RECORDED DATA:
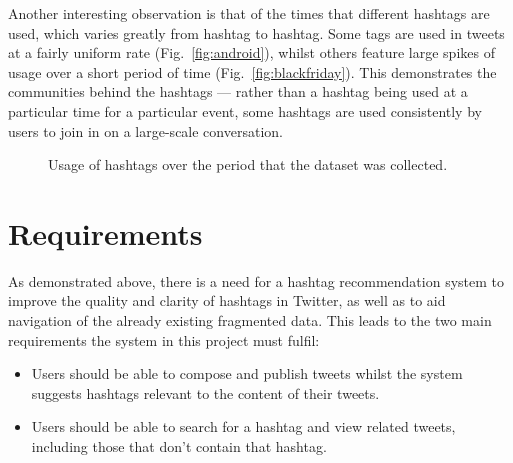 \documentclass[11pt,a4paper]{report}
\begin{document}
Another interesting observation is that of the times that different hashtags are used, which varies greatly from hashtag to hashtag. Some tags are used in tweets at a fairly uniform rate (Fig.~\ref{fig:android}), whilst others feature large spikes of usage over a short period of time (Fig.~\ref{fig:blackfriday}). This demonstrates the communities behind the hashtags --- rather than a hashtag being used at a particular time for a particular event, some hashtags are used consistently by users to join in on a large-scale conversation.

\begin{figure}[htpb]
    \centering
    \caption{Usage of hashtags over the period that the dataset was collected.}
\end{figure}

\section{Requirements}

As demonstrated above, there is a need for a hashtag recommendation system to improve the quality and clarity of hashtags in Twitter, as well as to aid navigation of the already existing fragmented data. This leads to the two main requirements the system in this project must fulfil:
\begin{itemize}
    \item Users should be able to compose and publish tweets whilst the system suggests hashtags relevant to the content of their tweets.
    \item Users should be able to search for a hashtag and view related tweets, including those that don't contain that hashtag.
\end{itemize}
\end{document}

PROBLEM DETAILS: Copy all lines in the listing above where the string "able" appears.

REPLY:
    \item Users should be able to compose and publish tweets whilst the system suggests hashtags relevant to the content of their tweets.
    \item Users should be able to search for a hashtag and view related tweets, including those that don't contain that hashtag.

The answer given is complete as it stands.